Werbung mit Selbstverständlichkeiten ist eine irreführende Werbung.
Zusammenfassung:
3. Die Beklagte, ein Reiseveranstalter, warb auf seiner Website mit folgender Aussage: „Mit Ihrer Anzahlung garantiert ein Sicherungsschein Ihre Ansprüche.“ Die Klägerin hat diese Aussage als Werbung mit Selbstverständlichkeiten erkannt, da eine vertraglich erbrachte Leistung stets den entsprechenden Gegenanspruch garantiere. Die Klägerin begehrt darum die Unterlassung dieser Aussage.
Das Oberlandesgericht Köln hat der Klägerin Recht gegeben. Der Sicherungsschein stelle keine besondere Leistung des Reiseveranstalters dar, sondern sei etwas gesetzlich Vorgeschriebenes.

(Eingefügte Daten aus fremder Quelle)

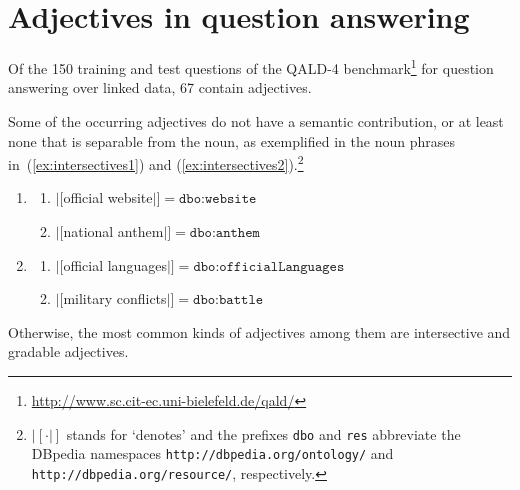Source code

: \documentclass[11pt]{article}
\begin{document}
\section{Adjectives in question answering}

Of the 150 training and test questions of the QALD-4 benchmark\footnote{\url{http://www.sc.cit-ec.uni-bielefeld.de/qald/}} 
for question answering over linked data, 67 contain adjectives. 

Some of the occurring adjectives do not have a semantic contribution, or at least none that is separable from the noun, 
as exemplified in the noun phrases in~(\ref{ex:intersectives1}) and (\ref{ex:intersectives2}).\footnote{$|[\cdot|]$ stands for 
`denotes' and the prefixes \texttt{dbo} and \texttt{res} abbreviate the DBpedia namespaces \texttt{http://dbpedia.org/ontology/}
and \texttt{http://dbpedia.org/resource/}, respectively.}
\begin{enumerate}
\item \begin{enumerate}
 \item $|[$official website$|]=\texttt{dbo:website}$
 \item $|[$national anthem$|]=\texttt{dbo:anthem}$
 \end{enumerate}
 \label{ex:intersectives1}
\item \begin{enumerate}
 \item $|[$official languages$|]=\texttt{dbo:officialLanguages}$
 \item $|[$military conflicts$|]=\texttt{dbo:battle}$ 
 \end{enumerate}
 \label{ex:intersectives2}
\end{enumerate}

Otherwise, the most common kinds of adjectives among them are intersective and gradable adjectives.
\end{document}
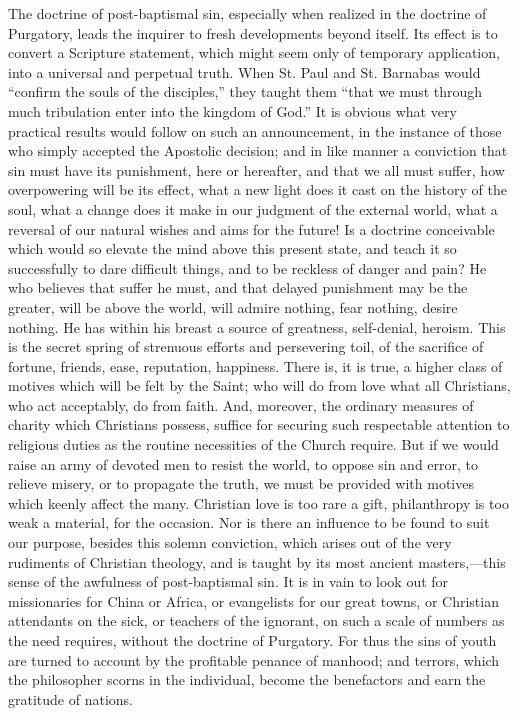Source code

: The doctrine of post-baptismal sin, especially when realized in the
doctrine of Purgatory, leads the inquirer to fresh developments beyond
itself. Its effect is to convert a Scripture statement, which might
seem only of temporary application, into a universal and perpetual
truth. When St. Paul and St. Barnabas would ``confirm the souls of
the disciples,'' they taught them ``that we must through much
tribulation enter into the kingdom of God.'' It is obvious what
very practical results would follow on such an announcement, in the
instance of those who simply accepted the Apostolic decision; and in
like manner a conviction that sin must have its punishment, here or
hereafter, and that we all must suffer, how overpowering will be its
effect, what a new light does it cast on the history of the soul, what
a change does it make in our judgment of the external world, what a
reversal of our natural wishes and aims for the future! Is a doctrine
conceivable which would so elevate the mind above this present state,
and teach it so successfully to dare difficult things, and to be
reckless of danger and pain? He who believes that suffer he must, and
that delayed punishment may be the greater, will be above the world,
will admire nothing, fear nothing, desire nothing. He has within his
breast a source of greatness, self-denial, heroism. This is the secret
spring of strenuous efforts and persevering toil, of the sacrifice of
fortune, friends, ease, reputation, happiness. There is, it is true, a
higher class of motives which will be felt by the Saint; who will do
from love what all Christians, who act acceptably, do from faith. And,
moreover, the ordinary measures of charity which Christians possess,
suffice for securing such respectable attention to religious duties as
the routine necessities of the Church require. But if we would raise
an army of devoted men to resist the world, to oppose sin and error,
to relieve misery, or to propagate the truth, we must be provided with
motives which keenly affect the many. Christian love is too rare a
gift, philanthropy is too weak a material, for the occasion. Nor is
there an influence to be found to suit our purpose, besides this
solemn conviction, which arises out of the very rudiments of Christian
theology, and is taught by its most ancient masters,—this sense of
the awfulness of post-baptismal sin. It is in vain to look out for
missionaries for China or Africa, or evangelists for our great towns,
or Christian attendants on the sick, or teachers of the ignorant, on
such a scale of numbers as the need requires, without the doctrine of
Purgatory. For thus the sins of youth are turned to account by the
profitable penance of manhood; and terrors, which the philosopher
scorns in the individual, become the benefactors and earn the
gratitude of nations.

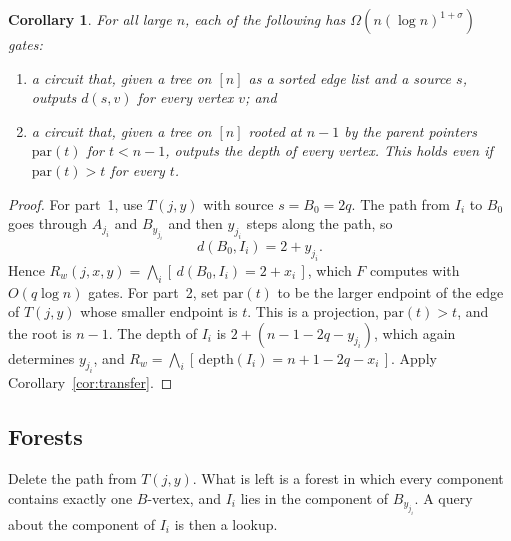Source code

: \documentclass[11pt]{article}
\newtheorem{corollary}[theorem]{Corollary}
\theoremstyle{definition}
\theoremstyle{remark}
\newcommand{\ind}[1]{[\,#1\,]}
\begin{document}
\begin{corollary}\label{cor:tree}
For all large $n$, each of the following has
$\Omega(n(\log n)^{1+\sigma})$ gates:
\begin{enumerate}
\item a circuit that, given a tree on $[n]$ as a sorted edge list and a
source $s$, outputs $d(s,v)$ for every vertex $v$; and
\item a circuit that, given a tree on $[n]$ rooted at $n-1$ by the parent
pointers $\mathrm{par}(t)$ for $t<n-1$, outputs the depth of every
vertex. This holds even if $\mathrm{par}(t)>t$ for every $t$.
\end{enumerate}
\end{corollary}
\begin{proof}
For part~1, use $T(j,y)$ with source $s=B_0=2q$. The path from $I_i$ to
$B_0$ goes through $A_{j_i}$ and $B_{y_{j_i}}$ and then $y_{j_i}$ steps
along the path, so
\[
d(B_0,I_i)=2+y_{j_i}.
\]
Hence $R_w(j,x,y)=\bigwedge_i\ind{d(B_0,I_i)=2+x_i}$, which $F$ computes
with $O(q\log n)$ gates. For part~2, set $\mathrm{par}(t)$ to be the larger
endpoint of the edge of $T(j,y)$ whose smaller endpoint is $t$. This is a
projection, $\mathrm{par}(t)>t$, and the root is $n-1$. The depth of $I_i$
is $2+(n-1-2q-y_{j_i})$, which again determines $y_{j_i}$, and
$R_w=\bigwedge_i\ind{\mathrm{depth}(I_i)=n+1-2q-x_i}$. Apply
Corollary~\ref{cor:transfer}.
\end{proof}

\subsection{Forests}

Delete the path from $T(j,y)$. What is left is a forest in which every
component contains exactly one $B$-vertex, and $I_i$ lies in the
component of $B_{y_{j_i}}$. A query about the component of $I_i$ is then
a lookup.
\end{document}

Somit werbe in diesem Fall die Beklagte mit einer Selbstverständlichkeit und nicht mit einer besonderen Leistung.
§ 5 Abs. 1 UWG untersagt es, durch irreführende geschäftliche Handlungen eine geschäftliche Handlung des Verbrauchers herbeizuführen, die er ohne dieses Zutun nicht unternommen hätte. Die ausdrückliche Zusicherung eines vermeintlich exklusiven Sicherungsscheins, der dem Kunden nur Ansprüche suggeriert, die ihm auch der gesetzliche Verbraucherschutz zuspricht, ist als solche Handlung zu sehen.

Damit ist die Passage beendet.